DATASET RECORDS Block Start

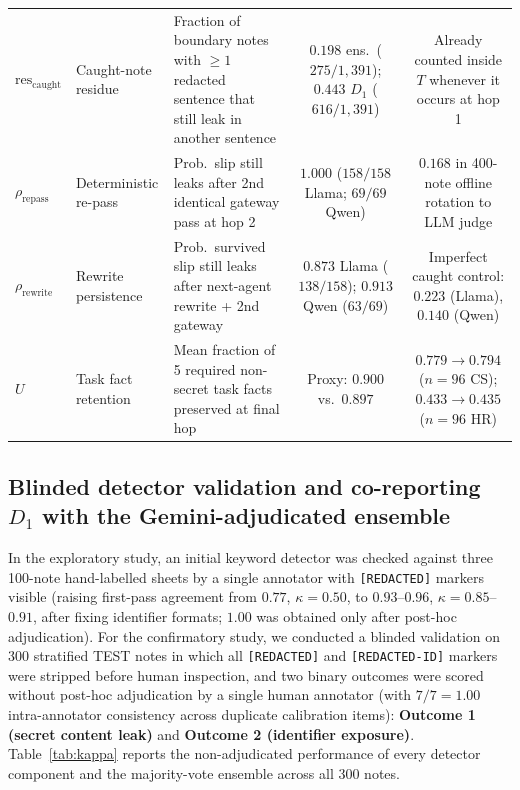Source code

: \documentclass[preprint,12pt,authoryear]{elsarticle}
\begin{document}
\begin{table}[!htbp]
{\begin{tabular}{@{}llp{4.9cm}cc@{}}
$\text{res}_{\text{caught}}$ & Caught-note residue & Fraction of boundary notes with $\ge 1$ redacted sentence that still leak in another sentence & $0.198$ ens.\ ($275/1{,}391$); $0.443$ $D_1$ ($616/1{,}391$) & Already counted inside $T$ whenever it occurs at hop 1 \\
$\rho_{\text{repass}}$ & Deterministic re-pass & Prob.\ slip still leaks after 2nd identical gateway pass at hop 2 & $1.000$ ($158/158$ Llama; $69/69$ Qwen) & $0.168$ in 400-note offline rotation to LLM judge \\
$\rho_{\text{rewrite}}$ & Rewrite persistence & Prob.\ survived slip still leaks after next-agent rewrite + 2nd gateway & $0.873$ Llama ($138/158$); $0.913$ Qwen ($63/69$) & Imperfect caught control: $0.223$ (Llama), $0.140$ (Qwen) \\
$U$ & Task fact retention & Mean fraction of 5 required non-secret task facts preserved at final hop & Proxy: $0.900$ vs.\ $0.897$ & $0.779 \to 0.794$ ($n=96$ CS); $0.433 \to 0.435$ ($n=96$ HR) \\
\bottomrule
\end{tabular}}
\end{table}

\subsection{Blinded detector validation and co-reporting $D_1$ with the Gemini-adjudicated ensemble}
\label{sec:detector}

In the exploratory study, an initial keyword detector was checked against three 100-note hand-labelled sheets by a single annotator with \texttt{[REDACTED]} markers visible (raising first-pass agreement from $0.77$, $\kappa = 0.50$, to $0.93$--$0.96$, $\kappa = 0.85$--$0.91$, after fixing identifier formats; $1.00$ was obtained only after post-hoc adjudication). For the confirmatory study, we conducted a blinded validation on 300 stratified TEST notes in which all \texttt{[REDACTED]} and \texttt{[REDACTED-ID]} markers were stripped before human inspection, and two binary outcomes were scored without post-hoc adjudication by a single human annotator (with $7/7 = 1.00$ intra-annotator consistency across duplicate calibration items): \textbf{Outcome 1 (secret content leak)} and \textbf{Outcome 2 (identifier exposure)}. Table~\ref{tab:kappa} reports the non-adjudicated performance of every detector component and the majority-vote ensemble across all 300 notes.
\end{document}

DATASET RECORDS Block End
DATASET RECORDS Block Start

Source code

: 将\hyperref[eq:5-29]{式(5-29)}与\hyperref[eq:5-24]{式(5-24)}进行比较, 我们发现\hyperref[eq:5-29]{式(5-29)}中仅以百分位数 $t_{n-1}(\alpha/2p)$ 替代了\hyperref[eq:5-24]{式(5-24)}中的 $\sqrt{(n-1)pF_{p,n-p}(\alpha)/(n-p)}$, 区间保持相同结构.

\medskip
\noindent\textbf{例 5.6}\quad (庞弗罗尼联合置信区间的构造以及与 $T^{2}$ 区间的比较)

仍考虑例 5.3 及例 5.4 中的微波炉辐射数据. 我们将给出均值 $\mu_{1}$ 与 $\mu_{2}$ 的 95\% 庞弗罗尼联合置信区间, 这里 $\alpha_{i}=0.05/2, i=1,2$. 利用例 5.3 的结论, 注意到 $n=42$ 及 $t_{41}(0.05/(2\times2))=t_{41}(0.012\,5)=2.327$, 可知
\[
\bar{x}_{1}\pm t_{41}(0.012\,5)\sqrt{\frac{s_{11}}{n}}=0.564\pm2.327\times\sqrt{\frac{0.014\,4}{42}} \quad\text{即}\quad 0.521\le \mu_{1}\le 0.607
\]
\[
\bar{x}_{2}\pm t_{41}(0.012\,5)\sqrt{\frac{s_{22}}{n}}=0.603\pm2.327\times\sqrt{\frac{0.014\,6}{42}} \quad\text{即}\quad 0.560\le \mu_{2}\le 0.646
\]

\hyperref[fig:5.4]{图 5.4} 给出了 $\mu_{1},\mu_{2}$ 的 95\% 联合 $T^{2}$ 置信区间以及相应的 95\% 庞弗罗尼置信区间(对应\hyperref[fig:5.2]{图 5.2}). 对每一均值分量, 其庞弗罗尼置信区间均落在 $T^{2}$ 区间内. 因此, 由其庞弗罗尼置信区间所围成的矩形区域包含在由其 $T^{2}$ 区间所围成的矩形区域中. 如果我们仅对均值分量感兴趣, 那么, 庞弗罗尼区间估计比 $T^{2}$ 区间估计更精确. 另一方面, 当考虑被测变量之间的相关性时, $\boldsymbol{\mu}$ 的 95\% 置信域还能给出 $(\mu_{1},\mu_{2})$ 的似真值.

DATASET RECORDS Block End
DATASET RECORDS Block Start

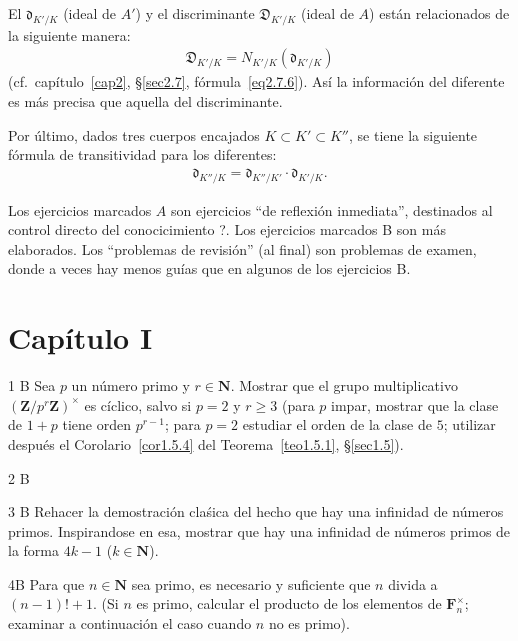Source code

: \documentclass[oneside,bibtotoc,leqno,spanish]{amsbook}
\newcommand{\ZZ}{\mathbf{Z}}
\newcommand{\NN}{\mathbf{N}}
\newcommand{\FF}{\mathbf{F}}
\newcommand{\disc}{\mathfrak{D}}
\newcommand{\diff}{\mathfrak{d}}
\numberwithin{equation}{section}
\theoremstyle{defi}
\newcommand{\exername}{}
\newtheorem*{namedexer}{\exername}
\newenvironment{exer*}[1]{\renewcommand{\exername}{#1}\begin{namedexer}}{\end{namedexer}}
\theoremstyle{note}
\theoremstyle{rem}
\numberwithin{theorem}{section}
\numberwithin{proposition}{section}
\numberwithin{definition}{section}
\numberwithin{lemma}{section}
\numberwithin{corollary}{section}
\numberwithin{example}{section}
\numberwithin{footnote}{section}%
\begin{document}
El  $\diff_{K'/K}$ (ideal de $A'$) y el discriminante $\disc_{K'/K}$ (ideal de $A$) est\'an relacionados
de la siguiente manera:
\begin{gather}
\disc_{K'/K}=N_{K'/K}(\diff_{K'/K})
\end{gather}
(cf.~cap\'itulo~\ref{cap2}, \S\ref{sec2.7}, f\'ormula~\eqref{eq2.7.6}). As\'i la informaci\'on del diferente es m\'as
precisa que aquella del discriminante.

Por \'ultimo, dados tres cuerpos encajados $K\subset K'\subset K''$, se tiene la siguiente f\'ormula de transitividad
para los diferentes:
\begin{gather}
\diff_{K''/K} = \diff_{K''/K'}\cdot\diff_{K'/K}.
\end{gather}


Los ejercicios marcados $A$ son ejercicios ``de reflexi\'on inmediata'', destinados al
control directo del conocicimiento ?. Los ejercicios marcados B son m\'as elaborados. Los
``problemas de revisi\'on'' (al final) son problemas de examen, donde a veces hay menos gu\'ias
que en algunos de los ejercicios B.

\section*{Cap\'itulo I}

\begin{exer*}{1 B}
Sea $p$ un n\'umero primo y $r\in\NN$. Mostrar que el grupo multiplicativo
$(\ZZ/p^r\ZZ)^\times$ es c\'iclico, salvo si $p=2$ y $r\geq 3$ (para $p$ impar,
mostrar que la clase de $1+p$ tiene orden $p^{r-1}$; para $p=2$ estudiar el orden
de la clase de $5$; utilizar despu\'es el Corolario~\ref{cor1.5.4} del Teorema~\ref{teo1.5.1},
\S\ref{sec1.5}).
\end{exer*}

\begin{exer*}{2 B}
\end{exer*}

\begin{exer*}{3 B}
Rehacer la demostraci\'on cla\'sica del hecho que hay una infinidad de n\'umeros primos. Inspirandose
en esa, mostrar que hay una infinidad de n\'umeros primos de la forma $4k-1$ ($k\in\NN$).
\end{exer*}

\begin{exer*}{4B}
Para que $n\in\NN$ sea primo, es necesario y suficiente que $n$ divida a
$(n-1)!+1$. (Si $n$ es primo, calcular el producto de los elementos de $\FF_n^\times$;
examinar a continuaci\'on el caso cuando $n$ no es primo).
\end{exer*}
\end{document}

DATASET RECORDS Block End

[ACTIVITY]
Give the number of lines in the records above that contain the word "control". Reply with that number alone.

[SOLUTION FOR THIS PROBLEM]
2